From your question, I'm not completely sure if you're inserting multiple values per query, but you definitely should be. With MyISAM as the engine, there should not be a performance difference between the index being UNIQUE or PRIMARY; MyISAM doesn't treat them differently in this case. If you were using InnoDB, however, there would be a difference since it stores the data in primary key order. If you don't need the id column, removing it and making domain the primary key would help performance.

Changing the collation should help since ascii is much simpler than utf8, but you might want to use ascii_general_ci instead of ascii_bin since domain names are case-insensitive.

One other way to do the queries would be to get the number of rows, INSERT DELAYED, flush the delayed writes, and then get the new row count. The difference in the counts would be the same as the affected rows. However, I don't think this would be significantly faster, but it would make the process more complex.

5
  • I agree with this, especially on the MyISAM issue. Once a person does ALTER TABLE tblname DISABLE KEYS and loaded the MyISAM table, Primary and Unique are loaded together. They are not separated like Secondary Keys are separated. I suppose the performance marker would simply be the number of UNIQUE KEYS that could exist alongside the PRIMARY KEY. The fewer UNIQUE KEYs, the faster.

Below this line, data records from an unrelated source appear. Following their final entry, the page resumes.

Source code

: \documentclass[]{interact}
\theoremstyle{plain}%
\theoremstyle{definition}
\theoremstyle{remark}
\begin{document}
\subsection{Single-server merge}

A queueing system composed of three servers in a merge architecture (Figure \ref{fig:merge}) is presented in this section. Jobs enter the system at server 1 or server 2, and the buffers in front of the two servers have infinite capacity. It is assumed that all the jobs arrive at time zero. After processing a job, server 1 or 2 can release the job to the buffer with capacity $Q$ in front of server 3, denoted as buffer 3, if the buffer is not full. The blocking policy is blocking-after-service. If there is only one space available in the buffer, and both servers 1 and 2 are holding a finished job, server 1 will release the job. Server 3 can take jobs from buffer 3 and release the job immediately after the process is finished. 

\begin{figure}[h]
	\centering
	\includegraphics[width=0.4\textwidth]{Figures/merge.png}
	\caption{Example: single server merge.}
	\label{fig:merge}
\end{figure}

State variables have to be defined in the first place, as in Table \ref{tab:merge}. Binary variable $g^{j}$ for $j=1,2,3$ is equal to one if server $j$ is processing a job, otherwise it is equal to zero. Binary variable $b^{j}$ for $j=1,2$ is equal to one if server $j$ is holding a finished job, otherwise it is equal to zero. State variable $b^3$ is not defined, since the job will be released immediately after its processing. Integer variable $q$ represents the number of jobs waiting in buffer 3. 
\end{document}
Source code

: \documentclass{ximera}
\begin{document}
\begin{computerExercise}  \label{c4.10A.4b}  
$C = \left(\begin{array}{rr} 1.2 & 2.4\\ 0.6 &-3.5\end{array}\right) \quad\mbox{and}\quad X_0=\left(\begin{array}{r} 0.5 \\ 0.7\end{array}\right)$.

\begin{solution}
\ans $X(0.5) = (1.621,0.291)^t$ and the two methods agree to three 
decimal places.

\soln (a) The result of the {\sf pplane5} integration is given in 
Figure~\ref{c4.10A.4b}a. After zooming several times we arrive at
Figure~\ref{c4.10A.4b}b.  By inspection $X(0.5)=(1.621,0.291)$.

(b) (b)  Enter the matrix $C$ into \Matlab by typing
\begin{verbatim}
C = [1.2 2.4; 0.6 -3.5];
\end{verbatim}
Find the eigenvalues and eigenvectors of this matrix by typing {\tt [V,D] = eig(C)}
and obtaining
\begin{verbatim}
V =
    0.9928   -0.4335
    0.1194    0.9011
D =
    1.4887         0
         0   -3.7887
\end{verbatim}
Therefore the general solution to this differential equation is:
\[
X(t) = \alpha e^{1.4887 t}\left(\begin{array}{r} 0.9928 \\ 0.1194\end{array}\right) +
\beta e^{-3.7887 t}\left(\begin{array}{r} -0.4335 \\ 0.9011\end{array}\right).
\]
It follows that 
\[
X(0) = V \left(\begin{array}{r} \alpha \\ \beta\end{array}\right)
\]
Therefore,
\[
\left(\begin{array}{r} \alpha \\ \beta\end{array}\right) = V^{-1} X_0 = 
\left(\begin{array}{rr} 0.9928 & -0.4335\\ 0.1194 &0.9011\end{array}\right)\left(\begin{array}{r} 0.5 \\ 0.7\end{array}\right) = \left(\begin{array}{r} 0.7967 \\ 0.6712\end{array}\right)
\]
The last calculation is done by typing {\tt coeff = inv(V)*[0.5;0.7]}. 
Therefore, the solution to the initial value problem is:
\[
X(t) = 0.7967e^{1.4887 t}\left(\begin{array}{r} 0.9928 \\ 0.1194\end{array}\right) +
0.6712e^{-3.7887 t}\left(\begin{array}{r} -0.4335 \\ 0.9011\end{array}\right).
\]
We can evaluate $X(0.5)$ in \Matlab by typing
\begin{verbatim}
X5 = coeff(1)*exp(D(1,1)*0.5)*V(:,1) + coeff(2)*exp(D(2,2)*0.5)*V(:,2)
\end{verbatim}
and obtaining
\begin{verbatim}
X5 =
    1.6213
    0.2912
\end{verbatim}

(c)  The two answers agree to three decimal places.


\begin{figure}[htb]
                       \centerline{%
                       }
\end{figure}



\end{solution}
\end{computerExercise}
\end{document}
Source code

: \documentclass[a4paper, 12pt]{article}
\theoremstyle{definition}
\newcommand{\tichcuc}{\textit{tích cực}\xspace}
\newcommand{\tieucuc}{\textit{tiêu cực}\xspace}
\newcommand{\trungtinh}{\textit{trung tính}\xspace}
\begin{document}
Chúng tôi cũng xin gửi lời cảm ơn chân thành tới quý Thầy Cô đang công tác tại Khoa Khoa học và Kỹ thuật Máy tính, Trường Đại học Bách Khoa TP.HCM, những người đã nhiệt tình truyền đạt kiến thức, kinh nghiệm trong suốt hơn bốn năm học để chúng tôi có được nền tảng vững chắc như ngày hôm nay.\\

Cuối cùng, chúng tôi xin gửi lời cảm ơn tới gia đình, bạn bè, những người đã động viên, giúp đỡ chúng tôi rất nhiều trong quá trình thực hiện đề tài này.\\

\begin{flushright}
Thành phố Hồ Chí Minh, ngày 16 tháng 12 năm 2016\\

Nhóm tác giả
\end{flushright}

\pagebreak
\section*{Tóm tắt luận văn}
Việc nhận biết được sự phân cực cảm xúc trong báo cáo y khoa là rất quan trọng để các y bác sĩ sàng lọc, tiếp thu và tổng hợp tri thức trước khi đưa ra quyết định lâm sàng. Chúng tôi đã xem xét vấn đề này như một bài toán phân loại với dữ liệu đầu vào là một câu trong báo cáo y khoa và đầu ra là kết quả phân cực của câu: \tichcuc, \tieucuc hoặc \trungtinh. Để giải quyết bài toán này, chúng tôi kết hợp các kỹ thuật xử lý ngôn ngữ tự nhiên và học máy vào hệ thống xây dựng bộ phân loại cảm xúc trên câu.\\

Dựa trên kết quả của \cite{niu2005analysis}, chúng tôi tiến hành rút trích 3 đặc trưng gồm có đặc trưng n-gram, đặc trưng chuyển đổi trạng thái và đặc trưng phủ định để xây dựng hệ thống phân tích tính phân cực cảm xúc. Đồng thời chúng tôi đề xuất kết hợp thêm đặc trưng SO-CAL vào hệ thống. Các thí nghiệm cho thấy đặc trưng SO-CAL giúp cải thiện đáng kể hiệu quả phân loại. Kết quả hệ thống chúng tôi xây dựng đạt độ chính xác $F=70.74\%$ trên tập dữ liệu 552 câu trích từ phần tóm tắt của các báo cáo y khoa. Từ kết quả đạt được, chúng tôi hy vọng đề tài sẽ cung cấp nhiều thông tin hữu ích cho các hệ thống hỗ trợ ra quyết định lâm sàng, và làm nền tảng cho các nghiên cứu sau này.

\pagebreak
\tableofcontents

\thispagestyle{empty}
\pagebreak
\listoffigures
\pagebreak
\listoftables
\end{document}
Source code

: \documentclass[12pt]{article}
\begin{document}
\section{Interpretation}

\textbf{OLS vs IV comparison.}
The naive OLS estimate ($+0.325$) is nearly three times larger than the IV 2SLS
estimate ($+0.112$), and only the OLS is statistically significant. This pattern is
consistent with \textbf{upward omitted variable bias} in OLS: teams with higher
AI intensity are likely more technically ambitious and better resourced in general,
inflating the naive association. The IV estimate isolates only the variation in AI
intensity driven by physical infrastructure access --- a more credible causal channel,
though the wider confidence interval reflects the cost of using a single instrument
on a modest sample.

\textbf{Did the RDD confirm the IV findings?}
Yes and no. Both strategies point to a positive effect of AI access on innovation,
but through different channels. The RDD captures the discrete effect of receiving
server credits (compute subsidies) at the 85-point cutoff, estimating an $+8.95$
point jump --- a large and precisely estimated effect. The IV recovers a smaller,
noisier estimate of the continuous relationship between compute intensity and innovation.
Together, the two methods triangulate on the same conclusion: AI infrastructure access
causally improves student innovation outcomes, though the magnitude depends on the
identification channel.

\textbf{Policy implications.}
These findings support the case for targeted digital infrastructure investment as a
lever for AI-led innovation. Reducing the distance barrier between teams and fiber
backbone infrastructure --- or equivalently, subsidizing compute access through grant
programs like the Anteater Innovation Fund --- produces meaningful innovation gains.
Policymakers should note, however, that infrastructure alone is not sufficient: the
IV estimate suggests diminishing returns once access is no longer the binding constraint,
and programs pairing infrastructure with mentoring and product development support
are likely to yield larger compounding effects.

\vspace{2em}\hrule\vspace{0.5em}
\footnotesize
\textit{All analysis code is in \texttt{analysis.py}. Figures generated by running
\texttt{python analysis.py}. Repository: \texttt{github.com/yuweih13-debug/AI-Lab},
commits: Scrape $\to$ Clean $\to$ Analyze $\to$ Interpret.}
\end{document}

The more the UNIQUE KEYs, the slower. +1 !!! Commented Feb 15, 2013 at 18:54
  • from what I've tested the varchar Primary Key seems a little slow after a few million inserts. Is there a better storage engine/method for this table? Commented Feb 15, 2013 at 23:00
  • @clickstefan MyISAM is the way to go. InnoDB stores the data in primary key order, so if you insert a lot of data that isn't in primary key order, the whole table would need to be re-arranged to accommodate the new data. Your queries on this table will all use the index, which shouldn't be any faster on InnoDB. The nature of the data doesn't exactly lend itself to performance since the entire index needs to be scanned for each insert to maintain the unique constraint.
    – G-Nugget
    Commented Feb 15, 2013 at 23:06
  • would an ssd or partitions help? I know they usually help reads, but would it make any difference in my case? Commented Feb 15, 2013 at 23:14
  • @clickstefan It could help. I'm not completely familiar with how MyISAM would handle this situation, but I would think that the actual work for this process would happen in memory. If that is the case, an SSD wouldn't really help since it wouldn't be hitting the disk much.